The Order of a Meal

I can’t recall how I wound up in the website of the Philippine Rice Research Institute.

That’s what web-surfing does to us: you click on one subject, and pretty soon you’re led on a train of related subjects.  This can be a great advantage because one’s interest is sustained by the availability of related materials on a subject.  On the other hand, one can get “lost” in the worldwideweb (www, remember?) and forget the original specific topic of one’s surfing activity on the internet.

Anyways… A feature story posted during the first week of 2017 — in time for New Year resolutions — presented some eyebrow-raising ideas on how to eat a proper meal.  Tapping the expertise of nutritional oncologist Dr. Romulo de Villa, the article contradicts some of our long-held notions about eating.

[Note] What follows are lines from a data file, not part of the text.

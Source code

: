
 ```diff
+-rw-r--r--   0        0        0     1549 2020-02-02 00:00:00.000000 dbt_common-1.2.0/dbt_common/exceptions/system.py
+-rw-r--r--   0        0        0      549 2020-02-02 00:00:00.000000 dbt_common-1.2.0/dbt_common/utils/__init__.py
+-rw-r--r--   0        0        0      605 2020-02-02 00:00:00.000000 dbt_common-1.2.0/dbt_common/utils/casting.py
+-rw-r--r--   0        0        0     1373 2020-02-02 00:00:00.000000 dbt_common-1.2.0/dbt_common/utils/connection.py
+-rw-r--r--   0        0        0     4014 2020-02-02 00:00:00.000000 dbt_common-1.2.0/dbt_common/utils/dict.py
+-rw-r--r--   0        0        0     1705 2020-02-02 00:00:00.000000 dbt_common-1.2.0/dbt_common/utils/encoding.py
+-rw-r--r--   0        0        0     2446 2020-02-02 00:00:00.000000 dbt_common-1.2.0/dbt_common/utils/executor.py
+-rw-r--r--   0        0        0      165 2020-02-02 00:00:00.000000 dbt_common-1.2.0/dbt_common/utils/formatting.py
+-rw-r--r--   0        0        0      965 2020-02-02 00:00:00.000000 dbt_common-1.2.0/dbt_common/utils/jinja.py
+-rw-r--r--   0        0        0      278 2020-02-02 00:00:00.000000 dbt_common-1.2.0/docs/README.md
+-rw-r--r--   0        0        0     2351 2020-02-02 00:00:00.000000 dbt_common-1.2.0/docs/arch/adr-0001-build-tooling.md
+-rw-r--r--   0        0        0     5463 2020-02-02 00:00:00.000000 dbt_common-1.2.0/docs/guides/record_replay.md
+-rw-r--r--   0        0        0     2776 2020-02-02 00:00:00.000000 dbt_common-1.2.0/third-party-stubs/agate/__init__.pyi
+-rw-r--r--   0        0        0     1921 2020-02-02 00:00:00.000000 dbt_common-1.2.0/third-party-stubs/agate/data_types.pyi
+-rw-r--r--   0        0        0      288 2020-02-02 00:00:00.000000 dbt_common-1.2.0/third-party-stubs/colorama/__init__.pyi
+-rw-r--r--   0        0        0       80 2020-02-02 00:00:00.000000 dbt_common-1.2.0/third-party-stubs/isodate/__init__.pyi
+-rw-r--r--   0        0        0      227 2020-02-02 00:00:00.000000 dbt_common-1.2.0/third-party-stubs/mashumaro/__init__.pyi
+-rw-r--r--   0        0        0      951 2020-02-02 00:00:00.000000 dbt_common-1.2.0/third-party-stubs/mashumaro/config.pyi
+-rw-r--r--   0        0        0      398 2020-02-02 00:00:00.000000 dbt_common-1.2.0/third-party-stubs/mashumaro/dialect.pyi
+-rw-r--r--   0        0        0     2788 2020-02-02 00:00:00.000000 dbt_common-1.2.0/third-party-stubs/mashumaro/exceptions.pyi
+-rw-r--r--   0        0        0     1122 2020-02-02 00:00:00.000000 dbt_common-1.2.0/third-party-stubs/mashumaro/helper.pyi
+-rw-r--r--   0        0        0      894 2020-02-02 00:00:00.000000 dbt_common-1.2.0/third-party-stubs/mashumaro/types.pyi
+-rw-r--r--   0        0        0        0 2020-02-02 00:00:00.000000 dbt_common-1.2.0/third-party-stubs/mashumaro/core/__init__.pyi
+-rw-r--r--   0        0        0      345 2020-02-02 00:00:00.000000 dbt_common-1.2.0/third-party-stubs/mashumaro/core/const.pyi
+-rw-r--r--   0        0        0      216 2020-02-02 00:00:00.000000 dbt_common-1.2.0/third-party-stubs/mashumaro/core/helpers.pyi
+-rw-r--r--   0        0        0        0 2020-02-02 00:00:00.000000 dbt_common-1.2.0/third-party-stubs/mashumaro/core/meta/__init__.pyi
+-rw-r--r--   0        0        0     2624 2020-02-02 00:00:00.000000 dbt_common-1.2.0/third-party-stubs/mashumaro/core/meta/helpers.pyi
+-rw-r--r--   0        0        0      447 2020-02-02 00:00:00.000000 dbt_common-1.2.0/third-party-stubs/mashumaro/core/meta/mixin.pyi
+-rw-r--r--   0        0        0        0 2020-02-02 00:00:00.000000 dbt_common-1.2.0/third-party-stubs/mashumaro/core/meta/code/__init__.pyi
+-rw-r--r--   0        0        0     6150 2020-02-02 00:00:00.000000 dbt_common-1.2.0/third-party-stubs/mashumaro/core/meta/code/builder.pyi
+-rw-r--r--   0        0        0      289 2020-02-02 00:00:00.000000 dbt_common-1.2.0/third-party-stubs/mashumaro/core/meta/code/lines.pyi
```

The most controversial meal suggestion by the doctor is for people to eat fruits first, vegetables second, and proteins and carbohydrates last. The reasoning is that the fiber in fruits and vegetables facilitate digestion and help to make the diner feel full more quickly.  This is like the wisecrack, “Life is short; eat dessert first.”

The doctor is further quoted, thus, “What you eat first, you eat more; what you eat last, you eat less.” He added that a healthy plate consists of the following:
* two parts fruit,
* three parts vegetables,
* two parts protein, and
* one part carbohydrates.

Therefore, if rice is your carbohydrate for a certain meal, it shouldn’t be the highest volume on your plate.  On the contrary, it should be the smallest portion; “equal to the amount that would fill you close-cupped hand,” said the doctor.  It should never be as big as the size of your fist, he added.

A second controversial idea presented by Dr. de Villa concerns the timing of meals.  He recommends that meals be five hours apart.  Eat more often than that, you will tend to overeat.  Let more than five hours pass between meals, you will tend to go hungry.

Well, what do you think?

Our culture features rice as the bulk of all major meals, including most peoples’ breakfasts.  On top of that, many of our desserts are also fashioned from rice, whether whole grains or pulverized; just call to mind our many types of puto.

Our typical days are marked by breakfast, merienda, lunch, merienda, and dinner.  When we are up late, there might even be a late night merienda.

I see the wisdom in the good doctor’s suggestions.  In fact, there is irony in the fact that our tropical country is blessed with so much fruit, yet people tend to consume more cooked food than fresh produce.  The Thai and Vietnamese are ahead of us in including fresh produce — including sprigs of herbs — in the typical meal service.